# Interactive Ouija: A Gate?



## Abishai100

A great deal of people in modern society have experimented with playing Ouija (a spirit-board used for incanting spirits/ghosts using the alphabet and shared 'feelings' about moving a pointer), and it's even been presented in the film _Ouija: Origin of Evil_.

Perhaps games are so appealing in modern times, since we're so preoccupied with all kinds of social networking activities, which is why arguably _Ghost Adventures_ and _Paranormal Witness_ are such popular shows in recent times!

If you think about it, we buy goods on the Internet now, chat online, and do all kinds of things with tech and toys, so we're so involved with all kinds of 'hands-on conveniences' that you have to wonder if there are things that go 'bump-in-the-night' in this new 'electronic labyrinth' besides computer viruses!

Just imagine therefore that if you're an Internet-blogger and perhaps a Christian and curious about the paranormal/supernatural influence of the Devil on the modern world and want to blog about the myriad kinds of online activities...you might just discover that there are real 'metaphysical forces.'

That's why it seems that the Internet itself could in theory be one giant Ouija-board!

Could all this 'pedestrian activity' be engendering some 'spiritual-force' or opening up some kind of mystical gate? You have to wonder if the numerous kinds of online paranormal testimonies (on forums such as Paranormal Soup) represent a modern psychiatry.

Anyone see the film _Ghost in the Machine_ or visit the White House Ghost Stories info-site?


====

"My name is Ajay, and I'm an avid Internet-blogger and Wall Street investor. I'm the son of wealthy parents and an Ivy League graduate. I take care of my grandmom at home while my parents work. I do the house-gardening, surf on the Internet, study NYSE reports for my home-trades (using eTrade and my personal stockbroker), and usually go out partying at nightclubs (in NYC) on weekends. You can say I'm a 'modern man.'

Well, one day, my ex-girlfriend Shelbye suggested I get a Ouija-board to play with my grandmom (since I spend so much time on the Internet!). So I got one but decided to play myself and then blog my experiences on the Internet. I can tell you that was a monumental decision, because as I was blogging while using the board, I felt the presence of strange winds and forces around my laptop keyboard right while I was typing!

I decided to ask the Ouija-board if there was a presence and if it was upset, and I got the strange whispering command to visit an abandoned old mansion in upstate New York. So I packed up and went to the mansion the next weekend (not telling anyone).

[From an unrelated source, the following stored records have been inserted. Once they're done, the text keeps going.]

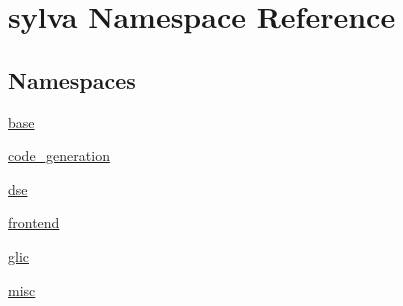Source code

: \hypertarget{namespacesylva}{}\section{sylva Namespace Reference}
\label{namespacesylva}
\subsection*{Namespaces}
\begin{DoxyCompactItemize}
\item 
 \hyperlink{namespacesylva_1_1base}{base}
\item 
 \hyperlink{namespacesylva_1_1code__generation}{code\+\_\+generation}
\item 
 \hyperlink{namespacesylva_1_1dse}{dse}
\item 
 \hyperlink{namespacesylva_1_1frontend}{frontend}
\item 
 \hyperlink{namespacesylva_1_1glic}{glic}
\item 
 \hyperlink{namespacesylva_1_1misc}{misc}
\end{DoxyCompactItemize}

When I arrived (with my handy-dandy basic Polaroid instant-camera), I immediately noticed a strange ghostly-entity standing by the window of the mansion!

I decided to look around the mansion only briefly before running out and returning home. I then pulled out my Ouija-board again and decided to keep blogging while playing Ouija. Once again, I felt a 'presence' around me almost as if it was 'watching me' while I was typing/blogging. It dawned on me that this 'guiding-spirit' was drawing my attention to the lurking metaphysical forces wandering around and hiding beneath our everyday modern commercial activities! Was I becoming a modern-era paranormal witness? I consulted a psychic for advice who suggested I cease blogging on the Internet while playing Ouija!"

====


----------



## strebe

I dont do the Ghost or satin. The devil is a mean one. I would not mess with him.


----------



## Dalia

strebe said:


> I dont do the Ghost or satin. The devil is a mean one. I would not mess with him.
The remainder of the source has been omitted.